Exercise brief:
Return only the lines of the listing below that run from the line with "serem utilizados, afim" through the line with "espaço de juntas", both ends included, exactly as written.

Records for this task:
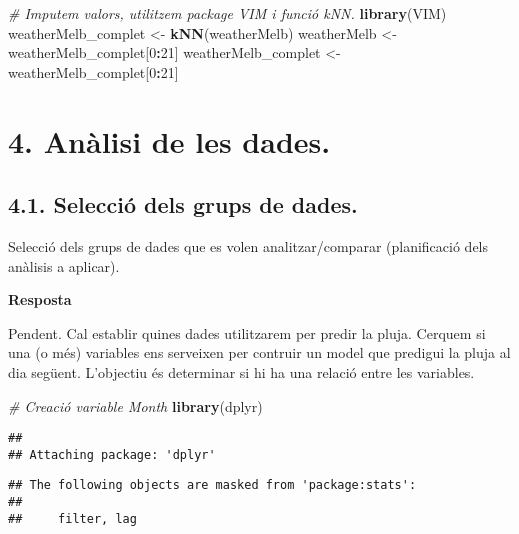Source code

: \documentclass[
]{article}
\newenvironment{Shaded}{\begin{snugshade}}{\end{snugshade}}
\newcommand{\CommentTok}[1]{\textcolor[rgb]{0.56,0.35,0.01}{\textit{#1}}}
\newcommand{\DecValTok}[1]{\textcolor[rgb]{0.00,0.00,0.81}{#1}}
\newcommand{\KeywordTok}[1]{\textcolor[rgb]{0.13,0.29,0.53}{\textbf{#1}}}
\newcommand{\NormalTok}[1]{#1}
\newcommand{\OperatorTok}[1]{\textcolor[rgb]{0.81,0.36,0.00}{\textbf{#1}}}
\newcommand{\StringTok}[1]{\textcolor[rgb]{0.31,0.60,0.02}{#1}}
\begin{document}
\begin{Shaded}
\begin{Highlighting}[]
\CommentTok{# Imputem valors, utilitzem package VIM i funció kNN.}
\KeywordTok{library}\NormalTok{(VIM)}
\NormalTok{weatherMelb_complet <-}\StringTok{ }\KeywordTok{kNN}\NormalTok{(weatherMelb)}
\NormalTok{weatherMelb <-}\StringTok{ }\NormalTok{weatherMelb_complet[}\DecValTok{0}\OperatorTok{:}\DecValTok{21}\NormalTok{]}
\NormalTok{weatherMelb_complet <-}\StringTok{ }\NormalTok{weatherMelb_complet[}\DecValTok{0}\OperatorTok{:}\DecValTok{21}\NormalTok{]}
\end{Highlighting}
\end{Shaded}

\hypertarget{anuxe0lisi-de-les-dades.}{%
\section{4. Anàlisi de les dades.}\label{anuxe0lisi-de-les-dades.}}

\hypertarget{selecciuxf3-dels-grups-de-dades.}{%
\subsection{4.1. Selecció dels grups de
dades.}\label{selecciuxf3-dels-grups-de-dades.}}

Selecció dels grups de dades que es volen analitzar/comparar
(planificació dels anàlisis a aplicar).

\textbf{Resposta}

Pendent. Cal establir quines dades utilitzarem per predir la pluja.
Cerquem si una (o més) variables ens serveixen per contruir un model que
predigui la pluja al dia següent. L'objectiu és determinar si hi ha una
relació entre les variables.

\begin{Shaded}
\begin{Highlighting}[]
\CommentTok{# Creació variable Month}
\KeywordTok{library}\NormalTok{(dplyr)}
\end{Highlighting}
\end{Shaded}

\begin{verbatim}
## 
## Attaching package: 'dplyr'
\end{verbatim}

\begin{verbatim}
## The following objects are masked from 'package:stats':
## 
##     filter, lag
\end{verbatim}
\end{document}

--

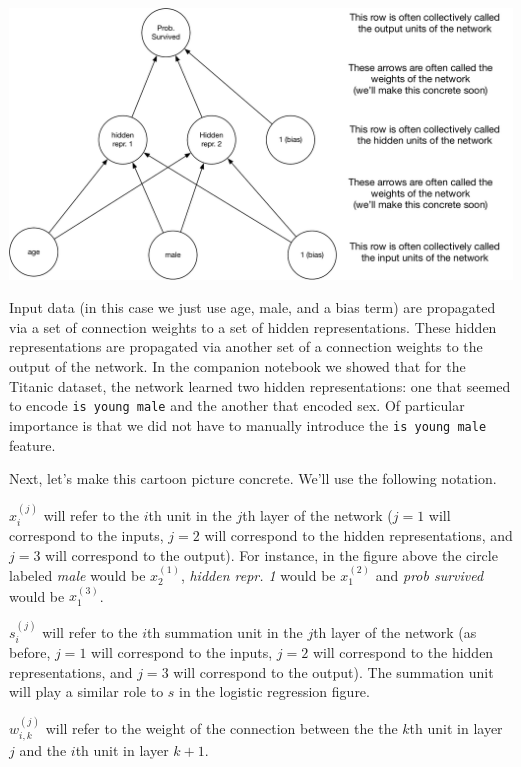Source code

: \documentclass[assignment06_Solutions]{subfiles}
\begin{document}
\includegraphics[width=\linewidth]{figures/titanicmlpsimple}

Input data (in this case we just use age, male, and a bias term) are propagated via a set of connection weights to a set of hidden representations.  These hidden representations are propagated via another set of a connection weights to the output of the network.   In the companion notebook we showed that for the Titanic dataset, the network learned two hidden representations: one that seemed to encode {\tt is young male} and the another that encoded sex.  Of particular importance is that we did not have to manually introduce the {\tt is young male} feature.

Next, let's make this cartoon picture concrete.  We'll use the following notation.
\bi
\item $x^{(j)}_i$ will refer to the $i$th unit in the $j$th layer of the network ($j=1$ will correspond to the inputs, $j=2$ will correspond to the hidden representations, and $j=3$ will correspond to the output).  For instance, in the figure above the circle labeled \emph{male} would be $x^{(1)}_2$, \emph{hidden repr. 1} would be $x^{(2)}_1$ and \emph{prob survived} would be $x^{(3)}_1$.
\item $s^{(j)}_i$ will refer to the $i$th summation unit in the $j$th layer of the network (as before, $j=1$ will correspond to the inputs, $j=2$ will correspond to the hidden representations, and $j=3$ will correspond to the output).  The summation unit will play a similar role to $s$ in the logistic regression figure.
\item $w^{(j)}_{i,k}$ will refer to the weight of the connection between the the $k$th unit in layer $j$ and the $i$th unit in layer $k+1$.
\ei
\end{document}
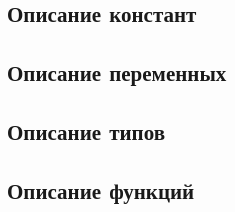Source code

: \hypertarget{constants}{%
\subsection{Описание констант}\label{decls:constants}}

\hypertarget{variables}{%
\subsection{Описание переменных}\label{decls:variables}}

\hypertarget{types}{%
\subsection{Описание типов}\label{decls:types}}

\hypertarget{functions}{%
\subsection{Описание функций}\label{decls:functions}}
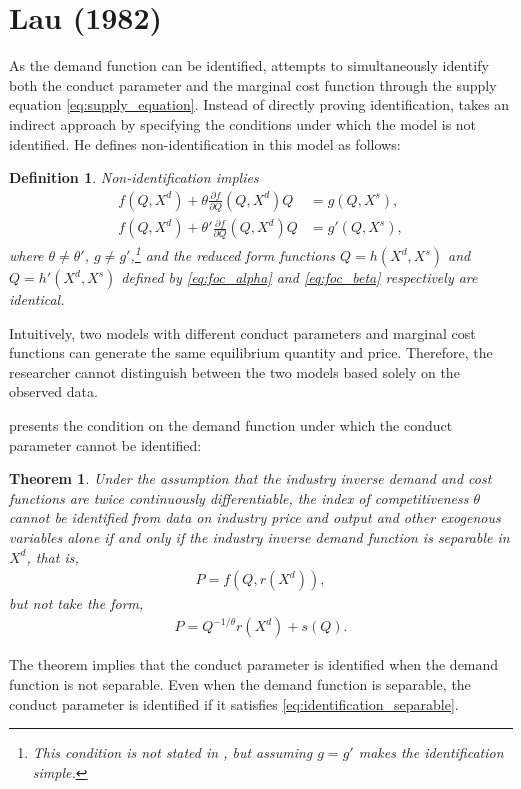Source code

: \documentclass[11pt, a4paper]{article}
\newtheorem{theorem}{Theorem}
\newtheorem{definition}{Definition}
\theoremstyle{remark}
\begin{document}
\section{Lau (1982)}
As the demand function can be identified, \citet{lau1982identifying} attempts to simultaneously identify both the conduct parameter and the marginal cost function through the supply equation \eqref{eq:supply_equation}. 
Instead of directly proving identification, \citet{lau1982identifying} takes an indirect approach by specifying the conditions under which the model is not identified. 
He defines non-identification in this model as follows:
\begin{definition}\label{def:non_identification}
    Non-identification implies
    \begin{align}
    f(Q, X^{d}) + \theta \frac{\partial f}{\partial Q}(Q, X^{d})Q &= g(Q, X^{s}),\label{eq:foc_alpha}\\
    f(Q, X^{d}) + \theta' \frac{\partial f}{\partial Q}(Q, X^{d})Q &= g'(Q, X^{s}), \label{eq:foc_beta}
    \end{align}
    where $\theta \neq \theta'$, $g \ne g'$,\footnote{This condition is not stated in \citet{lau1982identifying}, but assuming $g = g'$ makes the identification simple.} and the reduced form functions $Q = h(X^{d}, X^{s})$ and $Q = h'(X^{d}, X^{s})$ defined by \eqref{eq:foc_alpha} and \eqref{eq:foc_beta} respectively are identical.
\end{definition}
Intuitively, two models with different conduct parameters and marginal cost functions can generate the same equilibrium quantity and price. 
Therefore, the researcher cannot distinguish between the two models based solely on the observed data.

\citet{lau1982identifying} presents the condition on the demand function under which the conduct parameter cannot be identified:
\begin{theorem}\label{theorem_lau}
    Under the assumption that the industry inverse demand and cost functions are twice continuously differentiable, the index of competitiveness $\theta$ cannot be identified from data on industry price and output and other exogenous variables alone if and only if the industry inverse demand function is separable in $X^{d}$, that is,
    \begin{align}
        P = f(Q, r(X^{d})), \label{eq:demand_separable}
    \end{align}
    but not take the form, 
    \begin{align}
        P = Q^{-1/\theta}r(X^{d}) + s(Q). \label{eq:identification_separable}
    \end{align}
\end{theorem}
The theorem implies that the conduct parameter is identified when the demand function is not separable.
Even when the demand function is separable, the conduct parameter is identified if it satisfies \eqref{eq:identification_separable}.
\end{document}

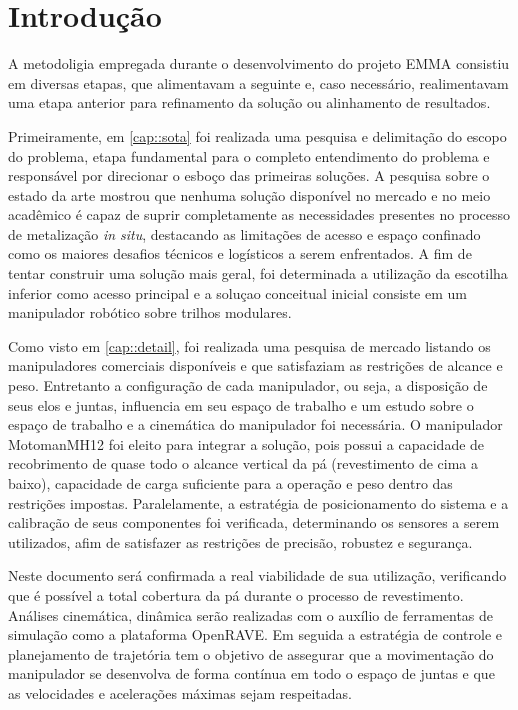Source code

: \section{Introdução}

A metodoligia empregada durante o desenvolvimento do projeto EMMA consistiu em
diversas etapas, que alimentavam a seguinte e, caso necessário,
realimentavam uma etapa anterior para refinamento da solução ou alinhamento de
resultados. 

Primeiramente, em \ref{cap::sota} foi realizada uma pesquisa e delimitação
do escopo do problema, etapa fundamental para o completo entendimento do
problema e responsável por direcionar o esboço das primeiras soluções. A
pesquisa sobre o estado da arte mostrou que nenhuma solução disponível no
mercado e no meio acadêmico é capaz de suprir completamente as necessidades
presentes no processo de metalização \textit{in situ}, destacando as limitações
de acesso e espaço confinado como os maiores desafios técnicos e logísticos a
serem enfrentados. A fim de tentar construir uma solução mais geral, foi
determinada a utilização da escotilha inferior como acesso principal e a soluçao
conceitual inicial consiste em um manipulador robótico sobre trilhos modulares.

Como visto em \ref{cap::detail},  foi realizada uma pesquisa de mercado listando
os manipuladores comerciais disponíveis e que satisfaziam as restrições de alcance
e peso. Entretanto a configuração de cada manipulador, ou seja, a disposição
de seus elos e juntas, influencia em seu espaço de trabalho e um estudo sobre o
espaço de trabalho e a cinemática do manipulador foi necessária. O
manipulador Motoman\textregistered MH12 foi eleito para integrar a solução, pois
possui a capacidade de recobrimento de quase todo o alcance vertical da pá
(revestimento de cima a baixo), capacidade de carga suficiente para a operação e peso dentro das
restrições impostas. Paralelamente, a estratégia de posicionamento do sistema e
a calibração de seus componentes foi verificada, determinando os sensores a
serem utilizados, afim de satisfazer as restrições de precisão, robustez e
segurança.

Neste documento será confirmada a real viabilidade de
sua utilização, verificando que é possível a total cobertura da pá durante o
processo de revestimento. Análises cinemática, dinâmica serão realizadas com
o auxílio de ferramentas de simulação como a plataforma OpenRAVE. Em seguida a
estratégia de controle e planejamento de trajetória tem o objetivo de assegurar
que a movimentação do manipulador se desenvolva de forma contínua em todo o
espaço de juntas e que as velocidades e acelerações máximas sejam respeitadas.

Reply:
serem utilizados, afim de satisfazer as restrições de precisão, robustez e
segurança.

Neste documento será confirmada a real viabilidade de
sua utilização, verificando que é possível a total cobertura da pá durante o
processo de revestimento. Análises cinemática, dinâmica serão realizadas com
o auxílio de ferramentas de simulação como a plataforma OpenRAVE. Em seguida a
estratégia de controle e planejamento de trajetória tem o objetivo de assegurar
que a movimentação do manipulador se desenvolva de forma contínua em todo o
espaço de juntas e que as velocidades e acelerações máximas sejam respeitadas.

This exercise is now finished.